#MPLS (M-P-L-S) is a band of musicians, from different walks of life, bonded together by music. This seven-member band, based out of Minneapolis, has combined contemporary soul, R&B and hip-hop infused with the legendary sound that put the city of Minneapolis on the map — funk.
This mélange of musicians consists of seven very talented individuals: Brandon Commodore, drums; David Billingsley, keys; David Glen, rhythm guitar and vocals; Jesse Larson, lead guitar and vocals; Ashley Commodore, vocals; and Beeph, the MC. The band with multiple sounds became one in 2010. Since their inception, they have become a staple on the local music scene in Minneapolis.
Though grateful for the Twin Cities’ love, #MPLS also has sights on building their brand’s awareness worldwide. Their individual talents have enabled them to play with many musical legends, including the likes of Mint Condition; the Sounds of Blackness; Stokley Williams; as well as Jesse Larson (lead guitar-vocals), who was a finalist on NBC’s “The Voice.”
Rolling out spoke with the band’s leader, Brandon Commodore, about #MPLS and the relevance of the Minneapolis sound. Check out the rest of the story.
How would you define the band’s music and style?
We just try to make music that feels good to us in the moment. With so many different musical backgrounds within the group, different styles come out at different times. Our music is soulful and funky. But we’re hip-hop and pop as well. Plus, on stage, we’re all playing and singing live, so that gives our live show an appealing edge.
Is the band’s music synonymous with what people call the Minneapolis sound?
The Minneapolis sound is a big influence of ours and can certainly be easily identified in our music. However, being from Minneapolis means we’ve also been exposed to the Minnesota rock scene, the Minnesota jazz scene, and the gospel music scene. All of that influences our own music.
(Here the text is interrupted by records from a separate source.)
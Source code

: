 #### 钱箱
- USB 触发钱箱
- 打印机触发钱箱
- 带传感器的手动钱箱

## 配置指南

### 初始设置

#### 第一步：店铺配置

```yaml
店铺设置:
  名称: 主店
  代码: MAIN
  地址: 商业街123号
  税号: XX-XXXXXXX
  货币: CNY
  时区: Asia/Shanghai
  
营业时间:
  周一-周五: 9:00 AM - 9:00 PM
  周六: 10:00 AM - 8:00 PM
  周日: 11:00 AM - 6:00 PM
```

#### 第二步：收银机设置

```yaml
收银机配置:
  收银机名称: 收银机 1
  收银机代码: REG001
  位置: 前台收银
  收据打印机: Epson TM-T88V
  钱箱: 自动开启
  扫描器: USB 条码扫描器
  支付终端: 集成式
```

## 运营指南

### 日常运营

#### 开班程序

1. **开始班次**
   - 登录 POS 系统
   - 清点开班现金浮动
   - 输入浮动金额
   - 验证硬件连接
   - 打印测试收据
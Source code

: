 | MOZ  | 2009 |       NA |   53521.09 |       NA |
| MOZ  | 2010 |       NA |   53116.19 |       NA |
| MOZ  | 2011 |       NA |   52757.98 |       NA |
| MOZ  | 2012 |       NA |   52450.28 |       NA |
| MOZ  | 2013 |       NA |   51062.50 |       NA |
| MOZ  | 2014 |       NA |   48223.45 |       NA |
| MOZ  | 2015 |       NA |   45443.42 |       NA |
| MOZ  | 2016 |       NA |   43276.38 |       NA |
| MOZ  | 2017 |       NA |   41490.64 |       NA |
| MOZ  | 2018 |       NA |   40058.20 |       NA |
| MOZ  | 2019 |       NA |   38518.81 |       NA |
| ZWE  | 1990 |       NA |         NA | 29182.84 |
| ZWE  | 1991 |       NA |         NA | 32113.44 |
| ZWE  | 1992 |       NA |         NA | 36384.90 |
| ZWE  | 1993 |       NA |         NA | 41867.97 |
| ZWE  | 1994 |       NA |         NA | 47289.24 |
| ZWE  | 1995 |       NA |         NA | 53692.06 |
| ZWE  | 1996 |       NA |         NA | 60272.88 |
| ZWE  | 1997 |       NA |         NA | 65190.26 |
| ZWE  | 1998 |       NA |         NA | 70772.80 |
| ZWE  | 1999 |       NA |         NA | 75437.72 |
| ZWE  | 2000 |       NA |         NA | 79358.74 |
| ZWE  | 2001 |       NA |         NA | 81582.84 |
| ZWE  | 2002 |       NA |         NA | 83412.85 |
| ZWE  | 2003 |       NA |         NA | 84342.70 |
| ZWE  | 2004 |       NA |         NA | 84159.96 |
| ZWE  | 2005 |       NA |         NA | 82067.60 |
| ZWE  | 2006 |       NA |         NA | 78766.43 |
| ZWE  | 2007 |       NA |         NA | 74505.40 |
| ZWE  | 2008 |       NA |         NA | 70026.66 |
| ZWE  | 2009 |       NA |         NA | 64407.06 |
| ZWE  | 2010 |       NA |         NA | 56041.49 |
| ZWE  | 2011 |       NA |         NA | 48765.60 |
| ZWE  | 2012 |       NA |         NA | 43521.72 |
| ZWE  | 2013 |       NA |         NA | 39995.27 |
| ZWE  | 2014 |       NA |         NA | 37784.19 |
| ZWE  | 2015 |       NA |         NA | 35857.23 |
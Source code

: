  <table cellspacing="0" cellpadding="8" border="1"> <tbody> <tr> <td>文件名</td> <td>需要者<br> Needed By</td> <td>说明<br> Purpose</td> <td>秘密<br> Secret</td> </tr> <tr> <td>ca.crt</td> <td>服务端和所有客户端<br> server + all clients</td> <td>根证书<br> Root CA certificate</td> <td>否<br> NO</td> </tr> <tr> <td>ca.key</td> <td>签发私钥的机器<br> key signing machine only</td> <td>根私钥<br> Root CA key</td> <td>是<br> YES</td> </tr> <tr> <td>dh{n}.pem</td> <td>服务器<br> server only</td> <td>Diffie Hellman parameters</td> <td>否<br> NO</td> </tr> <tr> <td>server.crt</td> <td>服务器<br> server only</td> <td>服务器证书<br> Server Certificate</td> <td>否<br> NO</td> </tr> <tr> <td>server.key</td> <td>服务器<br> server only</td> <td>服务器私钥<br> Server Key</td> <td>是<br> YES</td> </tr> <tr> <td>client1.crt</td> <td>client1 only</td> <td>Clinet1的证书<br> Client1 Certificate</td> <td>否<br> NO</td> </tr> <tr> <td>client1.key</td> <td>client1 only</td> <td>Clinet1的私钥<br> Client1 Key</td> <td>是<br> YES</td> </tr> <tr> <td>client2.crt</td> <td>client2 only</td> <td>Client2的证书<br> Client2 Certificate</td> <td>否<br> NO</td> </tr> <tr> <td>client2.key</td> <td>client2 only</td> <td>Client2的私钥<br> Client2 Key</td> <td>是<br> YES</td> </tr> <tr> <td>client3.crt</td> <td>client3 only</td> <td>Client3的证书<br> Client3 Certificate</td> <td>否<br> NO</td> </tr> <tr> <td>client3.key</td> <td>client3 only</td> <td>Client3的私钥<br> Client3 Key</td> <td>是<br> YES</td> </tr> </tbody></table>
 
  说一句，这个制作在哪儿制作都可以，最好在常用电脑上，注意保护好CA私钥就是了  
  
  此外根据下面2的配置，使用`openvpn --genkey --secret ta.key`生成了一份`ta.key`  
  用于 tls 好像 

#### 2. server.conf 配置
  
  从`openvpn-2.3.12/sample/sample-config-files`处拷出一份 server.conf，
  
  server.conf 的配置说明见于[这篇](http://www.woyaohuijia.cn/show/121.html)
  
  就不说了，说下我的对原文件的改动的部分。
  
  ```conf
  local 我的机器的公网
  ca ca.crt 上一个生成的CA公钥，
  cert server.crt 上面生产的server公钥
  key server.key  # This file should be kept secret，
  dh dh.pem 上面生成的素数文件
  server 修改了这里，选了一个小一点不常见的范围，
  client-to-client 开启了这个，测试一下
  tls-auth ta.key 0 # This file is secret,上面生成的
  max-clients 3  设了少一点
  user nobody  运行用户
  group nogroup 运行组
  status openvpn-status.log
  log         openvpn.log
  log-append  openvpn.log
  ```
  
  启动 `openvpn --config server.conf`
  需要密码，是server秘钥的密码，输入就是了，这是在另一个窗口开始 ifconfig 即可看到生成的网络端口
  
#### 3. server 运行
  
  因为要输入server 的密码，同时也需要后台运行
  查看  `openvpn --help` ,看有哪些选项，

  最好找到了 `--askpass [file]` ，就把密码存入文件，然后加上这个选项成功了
What does the Minneapolis sound mean to you?
Outside of Prince, when I think of the Minneapolis sound I think of two other things.
1. All of the R&B/funk bands that were in the Twin Cities around the ’70s and ’80s, the fact that Minnesota had its own scene and that so many other musicians besides just Prince were a part of that sound.
2. Jimmy Jam and Terry Lewis. I am a fan and student of their work. In terms of being more than a musician, but a songwriter and producer, they are the role model.
What’s the history of #MPLS?
We were all a part of different bands [and] groups that were a part of the same scene. We’ve all worked together somehow, some way. Brandon, David, Beeph and DG worked together pretty regularly, Ashley returned to Minnesota from college, we “found” Jesse, started a weekly house gig at Bunkers and from there we decided we really wanted to solidify ourselves as a band by writing and recording our own material. That decision was made in 2013.
You have played with some R&B legends: Mint Condition, the Sounds of Blackness and you were mentored by Michael Bland (Prince), Jellybean Johnson (The Time) and Stokley Williams (Mint Condition). Did that experience help mold and shape #MPLS?
Absolutely. I heard a saying, something to the effect of “whatever’s in the cake is in its crumbs too.” I’m made up of everything I’ve learned from all those people you mentioned. Every lesson I’ve learned and any knowledge I gain I pour into #MPLS. I’m tough on my bandmates in that regard, because I’ve seen what it actually takes. I’ve studied people who actually do it. With a band name like #MPLS, we can’t be anything less than …
Name three things people may not know about #MPLS.
- Maybe a little over a year before he passed, we did a private performance for Prince out at Paisley Park.
- Top 4 finalist on “The Voice” season 12, was our very own Jesse Larson.
- Some of us are currently touring with Stokley as his backing band.
Best venue to perform in Minneapolis?
There are several great venues in the Twin Cities and there are a few venues we’re still waiting for the opportunity to perform in. Bunkers downtown Minneapolis, will always be home for us. It’s where we started and our followers have continued to watch us grow and develop show after show on that stage. Icehouse is another great venue, the whole staff from management to the servers treat us really well when we’re there.
Best venue to see a live performance?
I would give anything, to go back 15 years or so, and be able to see a show at the Dakota when it was in St. Paul! I saw many legends there. I miss the vibe of that place.